Sedangkan Misty hanya bisa mengutuk dirinya sendiri yang baru mengetahui fakta tersebut. Kalau sudah begini, terus mengelak akan membuatnya terlihat seperti orang menyebalkan yang menuding orang lain padahal itu kelakuannya sendiri.

Mengaku adalah pilihan terbaik untuk menghindari perdebatan lebih jauh. "Ah, aku tidak ingat tentang itu. Jadi, di sini aku yang cabul, ya? Maafkan aku." Dengan berat hati, Misty mengakui perbuatan yang tidak pernah dia lakukan.

Maxis menggaruk bagian belakang kepalanya ragu-ragu. "Tidak. Aku mengerti keadaanmu yang masih belum bisa mengingat banyak hal. Tapi Misty, uh ... jujur saja aku kurang nyaman membaca buku semacam itu. Kau sudah mendapat pendidikan seks dari Magda. Jadi bisakah—"

"Aku mengerti. Aku tidak akan membaca yang seperti itu lagi," potong Misty. Ia melanjutkan di dalam hati. "Lagipula, aku sudah tahu banyak referensi tentang seks berkat internet."

"Tapi sayang sekali buku mahal ini hanya jadi pajangan di rumah. Bagaimana kalau kujual lagi di kota nanti?" Misty berpikir, buku 300 lebih halaman ini setidaknya bisa menghasilkan uang setara dengan 1000 dollar karena bagaimanapun ini barang second.

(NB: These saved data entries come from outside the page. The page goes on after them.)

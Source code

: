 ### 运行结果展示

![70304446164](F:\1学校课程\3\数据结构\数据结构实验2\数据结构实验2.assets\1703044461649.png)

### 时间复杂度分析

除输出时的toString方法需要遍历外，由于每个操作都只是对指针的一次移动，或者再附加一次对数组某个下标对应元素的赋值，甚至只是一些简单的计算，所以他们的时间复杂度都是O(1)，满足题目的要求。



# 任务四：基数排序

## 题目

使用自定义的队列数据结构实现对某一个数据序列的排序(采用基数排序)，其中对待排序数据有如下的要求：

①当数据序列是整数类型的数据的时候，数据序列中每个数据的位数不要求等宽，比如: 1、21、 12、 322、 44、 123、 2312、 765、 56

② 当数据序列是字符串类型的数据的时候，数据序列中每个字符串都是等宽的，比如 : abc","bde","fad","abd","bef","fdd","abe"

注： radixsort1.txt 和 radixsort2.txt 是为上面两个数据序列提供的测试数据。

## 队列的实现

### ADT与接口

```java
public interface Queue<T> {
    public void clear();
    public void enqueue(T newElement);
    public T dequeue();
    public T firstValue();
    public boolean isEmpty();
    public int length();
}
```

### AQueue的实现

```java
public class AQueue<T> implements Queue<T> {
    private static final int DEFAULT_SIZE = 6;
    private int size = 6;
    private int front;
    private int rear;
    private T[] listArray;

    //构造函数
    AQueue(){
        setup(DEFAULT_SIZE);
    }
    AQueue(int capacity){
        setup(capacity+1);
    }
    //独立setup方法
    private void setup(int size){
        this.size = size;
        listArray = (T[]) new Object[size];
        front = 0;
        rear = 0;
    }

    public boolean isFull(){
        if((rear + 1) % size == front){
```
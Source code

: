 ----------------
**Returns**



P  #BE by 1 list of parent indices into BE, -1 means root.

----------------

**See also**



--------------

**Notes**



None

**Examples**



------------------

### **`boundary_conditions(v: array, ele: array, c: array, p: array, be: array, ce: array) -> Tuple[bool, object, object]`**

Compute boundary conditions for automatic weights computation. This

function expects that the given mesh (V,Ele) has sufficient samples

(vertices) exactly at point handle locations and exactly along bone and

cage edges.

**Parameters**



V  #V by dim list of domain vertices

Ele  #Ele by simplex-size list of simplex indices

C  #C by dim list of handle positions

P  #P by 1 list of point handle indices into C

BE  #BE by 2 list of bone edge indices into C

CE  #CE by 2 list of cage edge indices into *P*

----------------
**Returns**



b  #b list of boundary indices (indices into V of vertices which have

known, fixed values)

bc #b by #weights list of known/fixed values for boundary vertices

"Jangan gila!" Maxis menyahut ketus. "Kita sedang menyamar sebagai orang biasa. Buku itu adalah jenis buku yang dibeli oleh para wanita bangsawan. Kita akan dicurigai nanti. Kalau mau menjual tunggu sampai kau siap keluar sebagai Misty Mahita."

Itu benar. Dunia bangsawan tidak sesimpel itu karena gosip akan sangat berpengaruh pada reputasi. Misty juga tidak bisa menjamin akan tetap bersikap tenang jika suatu hari menjadi pusat perhatian dan dipandang negatif, apalagi dikasihani. Kesiapan adalah yang terpenting.